Australia at the Torino Winter Paralympics 2006

Australia took its largest-ever winter team, including ten athletes and ten support staff, to Torino. One of these athletes, Emily Jansen, a below-knee amputee skier, was Australia’s first-ever female Winter Paralympic competitor, 46 years after Daphne Ceeney had become Australia’s first female athlete at the Summer Paralympic Games and 30 years after the first winter Paralympics. It was also the first time that a staff member of the Australian Paralympic Committee – CEO Darren Peters – served as the team’s Chef de Mission. It established a practice that has generally been continued.
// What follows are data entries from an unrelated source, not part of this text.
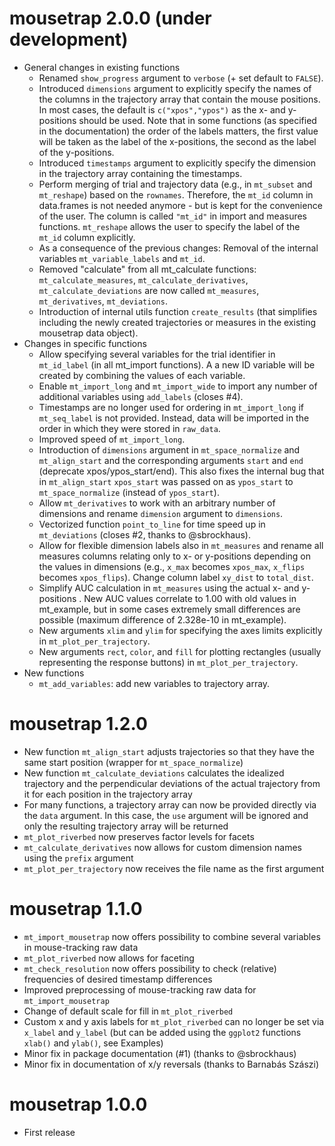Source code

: # mousetrap 2.0.0 (under development)
* General changes in existing functions
  * Renamed `show_progress` argument to `verbose` (+ set default to `FALSE`).
  * Introduced `dimensions` argument to explicitly specify the names of the columns in the trajectory array that contain the mouse positions. In most cases, the default is `c("xpos","ypos")` as the x- and y-positions should be used. Note that in some functions (as specified in the documentation) the order of the labels matters, the first value will be taken as the label of the x-positions, the second as the label of the y-positions.
  * Introduced `timestamps` argument to explicitly specify the dimension in the trajectory array containing the timestamps.
  * Perform merging of trial and trajectory data (e.g., in `mt_subset` and `mt_reshape`) based on the `rownames`. Therefore, the `mt_id` column in data.frames is not needed anymore - but is kept for the convenience of the user. The column is called `"mt_id"` in import and measures functions. `mt_reshape` allows the user to specify the label of the `mt_id` column explicitly.
  * As a consequence of the previous changes: Removal of the internal variables `mt_variable_labels` and `mt_id`.
  * Removed "calculate" from all mt_calculate functions: `mt_calculate_measures`, `mt_calculate_derivatives`, `mt_calculate_deviations` are now called `mt_measures`, `mt_derivatives`, `mt_deviations`.
  * Introduction of internal utils function `create_results` (that simplifies including the newly created trajectories or measures in the existing mousetrap data object).
* Changes in specific functions
  * Allow specifying several variables for the trial identifier in `mt_id_label` (in all mt_import functions). A a new ID variable will be created by combining the values of each variable.
  * Enable `mt_import_long` and `mt_import_wide` to import any number of additional variables using `add_labels` (closes #4).
  * Timestamps are no longer used for ordering in `mt_import_long` if `mt_seq_label` is not provided. Instead, data will be imported in the order in which they were stored in `raw_data`.
  * Improved speed of `mt_import_long`.
  * Introduction of `dimensions` argument in `mt_space_normalize` and `mt_align_start` and the corresponding arguments `start` and `end` (deprecate xpos/ypos_start/end). This also fixes the internal bug that in `mt_align_start` `xpos_start` was passed on as `ypos_start` to `mt_space_normalize` (instead of `ypos_start`).
  * Allow `mt_derivatives` to work with an arbitrary number of dimensions and rename `dimension` argument to `dimensions`.
  * Vectorized function `point_to_line` for time speed up in `mt_deviations` (closes #2, thanks to @sbrockhaus).
  * Allow for flexible dimension labels also in `mt_measures` and rename all measures columns relating only to x- or y-positions depending on the values in dimensions (e.g., `x_max` becomes `xpos_max`, `x_flips` becomes `xpos_flips`). Change column label `xy_dist` to `total_dist`.
  * Simplify AUC calculation in `mt_measures` using the actual x- and y-positions . New AUC values correlate to 1.00 with old values in mt_example, but in some cases extremely small differences are possible (maximum difference of 2.328e-10 in mt_example).
  * New arguments `xlim` and `ylim` for specifying the axes limits explicitly in `mt_plot_per_trajectory`.
  * New arguments `rect`, `color`, and `fill` for plotting rectangles (usually representing the response buttons) in `mt_plot_per_trajectory`.
* New functions
  * `mt_add_variables`: add new variables to trajectory array.

# mousetrap 1.2.0
* New function `mt_align_start` adjusts trajectories so that they have the same start position (wrapper for `mt_space_normalize`)
* New function `mt_calculate_deviations` calculates the idealized trajectory and the perpendicular deviations of the actual trajectory from it for each position in the trajectory array
* For many functions, a trajectory array can now be provided directly via the `data` argument. In this case, the `use` argument will be ignored and only the resulting trajectory array will be returned
* `mt_plot_riverbed` now preserves factor levels for facets
* `mt_calculate_derivatives` now allows for custom dimension names using the `prefix` argument
* `mt_plot_per_trajectory` now receives the file name as the first argument

# mousetrap 1.1.0
* `mt_import_mousetrap` now offers possibility to combine several variables in mouse-tracking raw data
* `mt_plot_riverbed` now allows for faceting
* `mt_check_resolution` now offers possibility to check (relative) frequencies of desired timestamp differences
* Improved preprocessing of mouse-tracking raw data for `mt_import_mousetrap`
* Change of default scale for fill in `mt_plot_riverbed`
* Custom x and y axis labels for `mt_plot_riverbed` can no longer be set via `x_label` and `y_label` (but can be added using the `ggplot2` functions `xlab()` and `ylab()`, see Examples)
* Minor fix in package documentation (#1) (thanks to @sbrockhaus) 
* Minor fix in documentation of x/y reversals (thanks to Barnabás Szászi)

# mousetrap 1.0.0
* First release
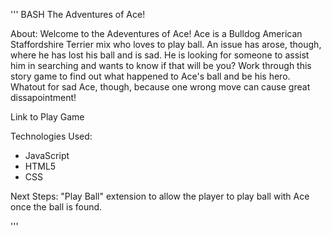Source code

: ''' BASH
The Adventures of Ace!


About:
Welcome to the Adeventures of Ace! Ace is a Bulldog American Staffordshire Terrier mix who loves to play ball. An issue has arose, though, where he has lost his ball and is sad. He is looking for someone to assist him in searching and wants to know if that will be you? Work through this story game to find out what happened to Ace's ball and be his hero. Whatout for sad Ace, though, because one wrong move can cause great dissapointment!


Link to Play Game


Technologies Used:
- JavaScript
- HTML5
- CSS


Next Steps:
"Play Ball" extension to allow the player to play ball with Ace once the ball is found. 

'''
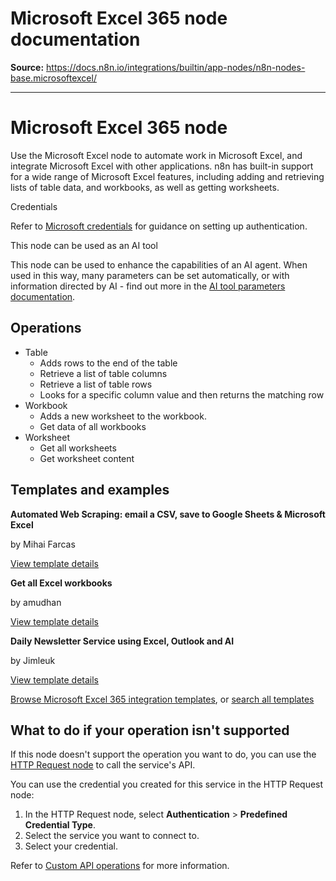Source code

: # Microsoft Excel 365 node documentation

**Source:** https://docs.n8n.io/integrations/builtin/app-nodes/n8n-nodes-base.microsoftexcel/

---

# Microsoft Excel 365 node

Use the Microsoft Excel node to automate work in Microsoft Excel, and integrate Microsoft Excel with other applications. n8n has built-in support for a wide range of Microsoft Excel features, including adding and retrieving lists of table data, and workbooks, as well as getting worksheets.

Credentials

Refer to [Microsoft credentials](../../credentials/microsoft/) for guidance on setting up authentication.

This node can be used as an AI tool

This node can be used to enhance the capabilities of an AI agent. When used in this way, many parameters can be set automatically, or with information directed by AI - find out more in the [AI tool parameters documentation](../../../../advanced-ai/examples/using-the-fromai-function/).

## Operations

- Table
  - Adds rows to the end of the table
  - Retrieve a list of table columns
  - Retrieve a list of table rows
  - Looks for a specific column value and then returns the matching row
- Workbook
  - Adds a new worksheet to the workbook.
  - Get data of all workbooks
- Worksheet
  - Get all worksheets
  - Get worksheet content

## Templates and examples

**Automated Web Scraping: email a CSV, save to Google Sheets & Microsoft Excel**

by Mihai Farcas

[View template details](https://n8n.io/workflows/2275-automated-web-scraping-email-a-csv-save-to-google-sheets-and-microsoft-excel/)

**Get all Excel workbooks**

by amudhan

[View template details](https://n8n.io/workflows/566-get-all-excel-workbooks/)

**Daily Newsletter Service using Excel, Outlook and AI**

by Jimleuk

[View template details](https://n8n.io/workflows/3446-daily-newsletter-service-using-excel-outlook-and-ai/)

[Browse Microsoft Excel 365 integration templates](https://n8n.io/integrations/microsoft-excel/), or [search all templates](https://n8n.io/workflows/)

## What to do if your operation isn't supported

If this node doesn't support the operation you want to do, you can use the [HTTP Request node](../../core-nodes/n8n-nodes-base.httprequest/) to call the service's API.

You can use the credential you created for this service in the HTTP Request node:

1. In the HTTP Request node, select **Authentication** > **Predefined Credential Type**.
2. Select the service you want to connect to.
3. Select your credential.

Refer to [Custom API operations](../../../custom-operations/) for more information.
Media coverage in Australia was the most extensive ever experienced for a winter Games, even though Melbourne was hosting the Commonwealth Games at the same time. The ABC had exclusive rights, along with ParalympicSport.TV, and telecast nightly, 30-minute, prime time highlights. Its comprehensive coverage was so impressive that it won the IPC 2007 Paralympic Media Award.

Performance:

Australia was represented by 10 athletes, the country’s largest-ever Winter Paralympic Games team to that time. These athletes competed in three sports: Alpine Skiing, Biathlon, and Cross-Country Skiing. Prior to the games, the Australian Paralympic Committee set a target of two medals, down from the seven that had been won in Salt Lake City in 2002. This was due to the retirement of three-time medallist Bart Bunting, as well as changes made to the medal event structure in alpine skiing, which reduced the number of classes from 13 to 3. Australia met its medal target with a silver and a bronze medal, won by leg amputee skiers Michael Milton and Toby Kane, respectively and finished 8th on the alpine skiing medal table and equal 13th on the overall medal tally.

Australia was represented by 10 athletes at the 2006 Torino Winter Paralympics, the country’s largest-ever Winter Paralympic Games team.